■ Records supplied ■

^^^^^^^^

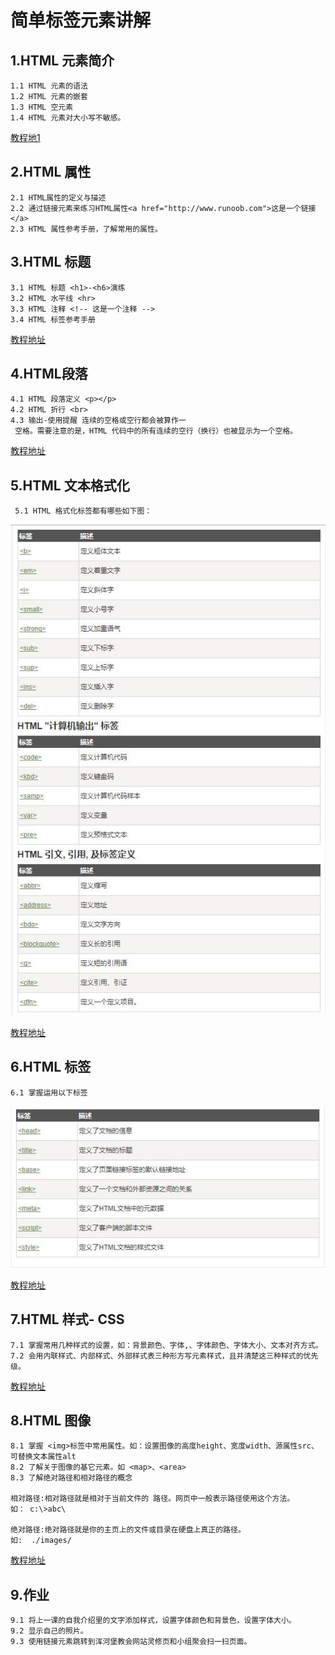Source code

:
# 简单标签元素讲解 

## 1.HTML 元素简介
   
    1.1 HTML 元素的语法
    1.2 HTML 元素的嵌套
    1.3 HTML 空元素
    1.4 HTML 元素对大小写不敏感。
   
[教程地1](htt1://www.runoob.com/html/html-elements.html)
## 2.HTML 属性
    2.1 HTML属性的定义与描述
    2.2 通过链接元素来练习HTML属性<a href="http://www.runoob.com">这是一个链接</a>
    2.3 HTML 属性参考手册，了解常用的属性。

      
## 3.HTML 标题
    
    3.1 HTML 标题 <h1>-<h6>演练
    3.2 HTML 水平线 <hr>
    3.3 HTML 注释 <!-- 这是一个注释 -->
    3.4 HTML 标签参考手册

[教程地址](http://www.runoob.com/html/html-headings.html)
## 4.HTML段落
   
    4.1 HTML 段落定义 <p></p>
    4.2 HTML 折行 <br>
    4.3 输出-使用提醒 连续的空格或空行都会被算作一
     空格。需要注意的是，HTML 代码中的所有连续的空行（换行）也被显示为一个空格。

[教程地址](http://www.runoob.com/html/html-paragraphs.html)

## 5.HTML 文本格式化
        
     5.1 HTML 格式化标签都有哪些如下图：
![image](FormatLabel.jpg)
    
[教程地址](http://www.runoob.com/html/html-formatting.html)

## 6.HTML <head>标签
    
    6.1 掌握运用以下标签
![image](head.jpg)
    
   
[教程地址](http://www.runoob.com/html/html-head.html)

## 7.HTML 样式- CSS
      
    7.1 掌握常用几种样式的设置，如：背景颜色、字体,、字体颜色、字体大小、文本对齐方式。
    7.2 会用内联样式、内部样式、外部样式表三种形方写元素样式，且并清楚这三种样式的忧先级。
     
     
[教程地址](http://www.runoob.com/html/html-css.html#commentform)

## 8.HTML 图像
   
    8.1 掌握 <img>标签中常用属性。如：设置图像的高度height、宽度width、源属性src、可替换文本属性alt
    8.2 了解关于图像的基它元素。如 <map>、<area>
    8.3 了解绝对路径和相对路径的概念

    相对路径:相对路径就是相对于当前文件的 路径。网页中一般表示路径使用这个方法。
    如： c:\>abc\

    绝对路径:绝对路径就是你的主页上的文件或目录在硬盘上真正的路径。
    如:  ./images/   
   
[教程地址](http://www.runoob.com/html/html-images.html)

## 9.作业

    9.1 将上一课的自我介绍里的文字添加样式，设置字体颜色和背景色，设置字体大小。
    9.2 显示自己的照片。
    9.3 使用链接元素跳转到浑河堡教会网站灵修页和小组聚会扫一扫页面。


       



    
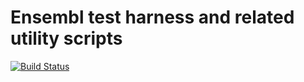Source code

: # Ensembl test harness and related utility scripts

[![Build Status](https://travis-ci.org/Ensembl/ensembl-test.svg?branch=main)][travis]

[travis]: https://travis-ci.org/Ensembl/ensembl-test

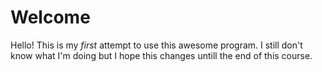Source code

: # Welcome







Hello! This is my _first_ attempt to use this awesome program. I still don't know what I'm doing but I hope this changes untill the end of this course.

^^^^^^^^

■ Task item ■
Considering only the data above, return the lines in which "Ensembl" occurs.

■ Solution to the exercise ■
: # Ensembl test harness and related utility scripts
[![Build Status](https://travis-ci.org/Ensembl/ensembl-test.svg?branch=main)][travis]
[travis]: https://travis-ci.org/Ensembl/ensembl-test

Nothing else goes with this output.